Directions for this task: Count the lines below that include the word "Republic", then give that number and no other words.

Stored data entries:
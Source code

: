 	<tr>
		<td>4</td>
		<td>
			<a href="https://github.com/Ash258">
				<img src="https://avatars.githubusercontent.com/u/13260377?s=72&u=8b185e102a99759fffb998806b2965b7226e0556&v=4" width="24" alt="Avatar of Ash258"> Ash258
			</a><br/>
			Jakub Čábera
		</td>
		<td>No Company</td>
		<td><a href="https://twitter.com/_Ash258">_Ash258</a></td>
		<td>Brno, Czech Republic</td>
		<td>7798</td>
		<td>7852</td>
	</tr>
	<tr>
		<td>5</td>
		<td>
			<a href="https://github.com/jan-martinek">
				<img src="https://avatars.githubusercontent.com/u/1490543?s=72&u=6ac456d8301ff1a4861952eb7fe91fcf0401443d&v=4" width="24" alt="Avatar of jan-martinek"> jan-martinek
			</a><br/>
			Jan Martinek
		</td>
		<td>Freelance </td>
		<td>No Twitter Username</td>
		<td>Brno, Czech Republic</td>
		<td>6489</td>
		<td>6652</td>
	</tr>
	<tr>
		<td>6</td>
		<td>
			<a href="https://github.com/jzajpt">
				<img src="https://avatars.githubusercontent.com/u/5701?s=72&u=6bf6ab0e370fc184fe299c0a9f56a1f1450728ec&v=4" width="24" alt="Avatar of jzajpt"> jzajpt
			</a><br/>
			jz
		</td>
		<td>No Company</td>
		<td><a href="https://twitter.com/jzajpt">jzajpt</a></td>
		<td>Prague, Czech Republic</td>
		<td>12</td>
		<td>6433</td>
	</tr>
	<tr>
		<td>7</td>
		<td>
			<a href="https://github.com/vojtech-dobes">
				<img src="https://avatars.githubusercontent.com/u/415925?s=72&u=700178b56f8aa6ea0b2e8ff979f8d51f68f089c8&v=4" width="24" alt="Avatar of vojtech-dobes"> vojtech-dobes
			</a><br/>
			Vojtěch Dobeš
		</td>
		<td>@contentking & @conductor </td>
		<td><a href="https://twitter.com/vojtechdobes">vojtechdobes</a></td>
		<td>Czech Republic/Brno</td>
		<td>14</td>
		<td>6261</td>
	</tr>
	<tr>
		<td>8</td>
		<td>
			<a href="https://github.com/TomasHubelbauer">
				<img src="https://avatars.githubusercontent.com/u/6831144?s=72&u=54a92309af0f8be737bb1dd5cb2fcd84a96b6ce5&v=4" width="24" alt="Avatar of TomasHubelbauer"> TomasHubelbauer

Exercise answer: 4